It's most definitly *not* an implementation detail *when using them for
an API*, because if you change the implementation of you structure-based
library, all the code compiled against it will break. You can think of
structures as just an array with fancy accessor names that all expand to
aref's. they're only useful when confined to the same compilation unit.

iow, speed comes at a price.

For a real-life example read the comments in this emacs-lsp issue:

> However, there's a pretty strong argument that I forgot about: for
> robustness you need a way to restart process and even have them
> restarted automatically. Let's say a server process crashes or the
> user kills it; you definitely don't want LSP/JSON-RPC to be unusable
> until the user restarts Emacs. Therefore, instead of having the
> 'connect' function create the process, the send and receive functions
> should ensure that it's running; i.e. shift the paradigm from
> "edge-triggered" (process is created once the user calls a function)
> to "level-triggered" (all functions that need a process make sure the
> process is available). That is at the same time more robust and easier
> to understand.

Auto-restarting on send isn't a spectacular idea . You should leave it
to the client to do this imo.

eglot.el, the only existing jsonrpc.el client today, does something that
is similar and that you may think is sufficient: when the process-based
server crashes, jsonrpc.el catches it in the sentinel and calls an
eglot.el hook that reconnects automatically. Obviously, this only
happens if the previous session lasted more than x seconds, to prevent
infinite reconnections.

If this doesn't suit you, in a hypothetical stephani.el client, you
should be able to do the "ensure-connected" dance without much effort
using the same jsonrpc.el API.

>  > - Please make it possible to run servers remotely. Unfortunately this
>  > isn't possible with `make-process', so you have to use
>  > `start-file-process' instead if `default-directory' is remote. As an
>  > alternative to using `default-directory', consider passing a
>  > REMOTE-DIRECTORY argument to `jrpc-connect' so that the behavior
>  > doesn't depend on ambient context.
>  Maybe. I don't fully understand the example. But jsonrpc-connect allows you 
> to
>  pass any pre-connected process object. It will replace its buffer,
>  sentinel and filter. In the "autostart-server" branch of eglot.el, for
>  example, there is a function to I start a local process with special
>  arguments to that it open a server, then connect to it, then return that
>  connected process. This is for Windows LSP servers that can't to stdio
>  comms.
> It's good to have such an extensibility mechanism, and I indeed
> overlooked that you can pass a process object to the connect function.
> I'm wondering whether that should indeed be the *only* option: leave
> the process creation business entirely to the client, and only accept
> a process object (or rather, process factory function, because you
> want to restart processes as necessary, see above). That is, have the
> following interface instead of the 'connect':
> (defun jsonrpc-make-client (process-factory) "PROCESS-FACTORY gets
> called an unspecified number of times and has to return a new live
> process object each time it's called."  ...)
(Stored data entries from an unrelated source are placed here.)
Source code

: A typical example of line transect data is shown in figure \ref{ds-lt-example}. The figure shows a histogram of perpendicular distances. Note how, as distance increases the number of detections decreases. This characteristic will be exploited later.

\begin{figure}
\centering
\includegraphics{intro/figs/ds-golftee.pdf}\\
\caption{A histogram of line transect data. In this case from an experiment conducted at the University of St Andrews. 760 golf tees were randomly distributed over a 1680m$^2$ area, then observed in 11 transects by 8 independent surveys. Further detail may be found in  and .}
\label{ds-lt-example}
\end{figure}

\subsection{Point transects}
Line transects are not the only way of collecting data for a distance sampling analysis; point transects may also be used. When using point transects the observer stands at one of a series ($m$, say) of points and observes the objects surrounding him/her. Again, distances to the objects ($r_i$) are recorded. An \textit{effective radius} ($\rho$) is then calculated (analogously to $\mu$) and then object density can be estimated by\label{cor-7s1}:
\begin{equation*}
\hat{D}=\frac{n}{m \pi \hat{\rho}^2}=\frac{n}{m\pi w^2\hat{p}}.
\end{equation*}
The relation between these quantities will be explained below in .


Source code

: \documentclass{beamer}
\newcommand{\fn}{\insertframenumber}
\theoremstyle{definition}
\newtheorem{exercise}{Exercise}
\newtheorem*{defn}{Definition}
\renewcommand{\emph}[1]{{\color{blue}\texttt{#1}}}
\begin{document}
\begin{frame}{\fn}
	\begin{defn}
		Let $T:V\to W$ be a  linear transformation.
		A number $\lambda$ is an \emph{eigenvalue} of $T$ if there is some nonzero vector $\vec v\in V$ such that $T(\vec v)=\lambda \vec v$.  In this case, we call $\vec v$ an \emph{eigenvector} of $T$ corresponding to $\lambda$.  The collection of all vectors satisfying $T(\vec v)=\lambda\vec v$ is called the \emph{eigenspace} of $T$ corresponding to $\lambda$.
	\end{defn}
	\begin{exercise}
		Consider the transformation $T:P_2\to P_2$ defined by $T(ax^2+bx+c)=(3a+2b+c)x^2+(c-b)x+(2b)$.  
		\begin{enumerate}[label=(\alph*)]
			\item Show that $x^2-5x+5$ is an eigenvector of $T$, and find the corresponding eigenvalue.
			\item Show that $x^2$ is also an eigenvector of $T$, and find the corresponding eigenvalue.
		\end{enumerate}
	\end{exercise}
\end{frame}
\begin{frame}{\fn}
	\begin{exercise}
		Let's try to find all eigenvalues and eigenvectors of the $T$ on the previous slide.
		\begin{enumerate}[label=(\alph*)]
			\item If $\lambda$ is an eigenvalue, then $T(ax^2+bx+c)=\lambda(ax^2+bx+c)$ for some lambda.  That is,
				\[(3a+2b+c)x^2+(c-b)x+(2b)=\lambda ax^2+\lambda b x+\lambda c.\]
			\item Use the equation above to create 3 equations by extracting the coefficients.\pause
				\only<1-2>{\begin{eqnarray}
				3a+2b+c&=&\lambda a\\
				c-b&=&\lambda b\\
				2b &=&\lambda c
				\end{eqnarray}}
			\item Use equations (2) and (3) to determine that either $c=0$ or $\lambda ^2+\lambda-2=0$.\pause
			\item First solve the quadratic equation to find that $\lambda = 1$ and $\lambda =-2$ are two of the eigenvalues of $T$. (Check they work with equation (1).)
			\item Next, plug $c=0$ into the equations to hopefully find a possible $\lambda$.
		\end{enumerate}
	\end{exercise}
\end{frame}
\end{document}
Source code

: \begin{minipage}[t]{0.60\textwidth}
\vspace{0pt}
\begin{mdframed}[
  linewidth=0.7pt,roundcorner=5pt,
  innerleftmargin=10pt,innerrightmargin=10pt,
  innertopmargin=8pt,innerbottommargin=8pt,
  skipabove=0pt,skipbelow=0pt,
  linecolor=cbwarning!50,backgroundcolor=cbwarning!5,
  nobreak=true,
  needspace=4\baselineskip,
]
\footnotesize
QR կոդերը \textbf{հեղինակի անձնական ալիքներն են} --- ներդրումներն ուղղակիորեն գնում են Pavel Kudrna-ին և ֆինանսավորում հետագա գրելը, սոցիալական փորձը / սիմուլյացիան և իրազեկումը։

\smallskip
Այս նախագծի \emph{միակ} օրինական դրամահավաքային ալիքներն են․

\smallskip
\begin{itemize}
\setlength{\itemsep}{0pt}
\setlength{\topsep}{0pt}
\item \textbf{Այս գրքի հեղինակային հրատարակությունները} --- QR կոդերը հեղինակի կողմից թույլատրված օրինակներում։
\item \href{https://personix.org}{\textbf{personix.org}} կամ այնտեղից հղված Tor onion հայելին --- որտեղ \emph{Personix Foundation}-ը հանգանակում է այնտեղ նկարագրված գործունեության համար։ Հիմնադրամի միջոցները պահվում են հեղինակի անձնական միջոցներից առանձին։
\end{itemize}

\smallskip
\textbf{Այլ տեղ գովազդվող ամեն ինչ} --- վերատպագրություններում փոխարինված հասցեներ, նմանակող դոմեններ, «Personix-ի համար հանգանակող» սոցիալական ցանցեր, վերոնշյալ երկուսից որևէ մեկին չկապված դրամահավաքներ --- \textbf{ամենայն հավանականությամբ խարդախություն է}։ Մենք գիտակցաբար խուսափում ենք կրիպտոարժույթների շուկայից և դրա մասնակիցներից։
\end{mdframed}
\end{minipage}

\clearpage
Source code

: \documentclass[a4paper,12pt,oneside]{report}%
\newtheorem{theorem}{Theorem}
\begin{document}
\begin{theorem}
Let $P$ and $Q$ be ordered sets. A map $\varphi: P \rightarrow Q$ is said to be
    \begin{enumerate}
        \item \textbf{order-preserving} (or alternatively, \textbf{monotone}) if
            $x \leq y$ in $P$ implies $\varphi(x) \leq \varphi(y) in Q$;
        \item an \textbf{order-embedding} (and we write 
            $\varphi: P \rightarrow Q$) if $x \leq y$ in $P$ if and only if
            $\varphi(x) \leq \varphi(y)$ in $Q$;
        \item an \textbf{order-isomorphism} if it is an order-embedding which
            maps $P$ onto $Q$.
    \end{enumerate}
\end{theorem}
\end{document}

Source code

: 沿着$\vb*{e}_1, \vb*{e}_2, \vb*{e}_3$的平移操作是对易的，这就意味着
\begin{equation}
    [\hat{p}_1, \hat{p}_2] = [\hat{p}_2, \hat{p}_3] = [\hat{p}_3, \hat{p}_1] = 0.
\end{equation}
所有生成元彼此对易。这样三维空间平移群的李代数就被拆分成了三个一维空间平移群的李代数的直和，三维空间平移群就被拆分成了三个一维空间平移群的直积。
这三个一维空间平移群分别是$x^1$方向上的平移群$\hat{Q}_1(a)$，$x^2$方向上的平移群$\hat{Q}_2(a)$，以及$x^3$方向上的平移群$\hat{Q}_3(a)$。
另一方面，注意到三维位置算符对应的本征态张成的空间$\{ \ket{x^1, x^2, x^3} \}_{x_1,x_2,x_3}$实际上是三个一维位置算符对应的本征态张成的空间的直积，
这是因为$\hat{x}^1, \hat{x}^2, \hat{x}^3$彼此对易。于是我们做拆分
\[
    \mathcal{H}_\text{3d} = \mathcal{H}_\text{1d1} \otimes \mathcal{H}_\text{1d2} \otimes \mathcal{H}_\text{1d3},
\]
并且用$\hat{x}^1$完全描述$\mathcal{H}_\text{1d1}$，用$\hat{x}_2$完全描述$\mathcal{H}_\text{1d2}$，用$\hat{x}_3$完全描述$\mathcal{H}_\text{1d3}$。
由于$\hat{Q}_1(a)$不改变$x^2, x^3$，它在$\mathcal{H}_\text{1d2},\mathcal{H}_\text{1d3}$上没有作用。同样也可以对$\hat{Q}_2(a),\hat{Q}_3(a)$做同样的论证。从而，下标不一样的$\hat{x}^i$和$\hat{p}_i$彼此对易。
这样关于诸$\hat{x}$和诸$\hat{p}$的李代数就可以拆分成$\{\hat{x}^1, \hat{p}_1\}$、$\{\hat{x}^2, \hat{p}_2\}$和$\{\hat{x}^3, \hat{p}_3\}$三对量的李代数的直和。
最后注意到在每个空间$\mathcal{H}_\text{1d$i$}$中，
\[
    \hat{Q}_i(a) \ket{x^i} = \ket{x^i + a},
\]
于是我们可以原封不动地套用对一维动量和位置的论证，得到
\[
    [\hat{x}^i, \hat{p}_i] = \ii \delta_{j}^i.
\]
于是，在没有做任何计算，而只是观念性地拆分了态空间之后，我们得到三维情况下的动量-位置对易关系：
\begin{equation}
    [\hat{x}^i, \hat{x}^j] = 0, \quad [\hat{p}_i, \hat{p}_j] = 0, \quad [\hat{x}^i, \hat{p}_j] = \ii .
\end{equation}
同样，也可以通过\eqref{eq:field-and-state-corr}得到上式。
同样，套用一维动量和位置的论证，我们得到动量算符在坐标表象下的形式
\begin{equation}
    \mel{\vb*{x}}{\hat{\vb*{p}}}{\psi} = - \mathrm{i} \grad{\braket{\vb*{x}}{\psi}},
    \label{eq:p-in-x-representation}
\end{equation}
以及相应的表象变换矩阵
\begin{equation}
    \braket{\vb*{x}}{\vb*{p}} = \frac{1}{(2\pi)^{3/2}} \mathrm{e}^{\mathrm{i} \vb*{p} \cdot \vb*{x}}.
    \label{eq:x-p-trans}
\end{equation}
Factories are so 1995 :-) But think I understand what you want more or
less. In master eglot.el, I'm already using classes. If you don't want
the stdio/tcp process-based defaults (or if you want them with some
added twist), you can pass a class symbol to the connect function and
jsonrpc.el will makes the object with nothing but fundamental JSONRPC
stuff (hidden in the base class). There's your factory, I guess. Then
generic functions are called whenever behaviour can be customized.

Figuring out what these generic functions and where the default methods
lie will be the meat of desining the API.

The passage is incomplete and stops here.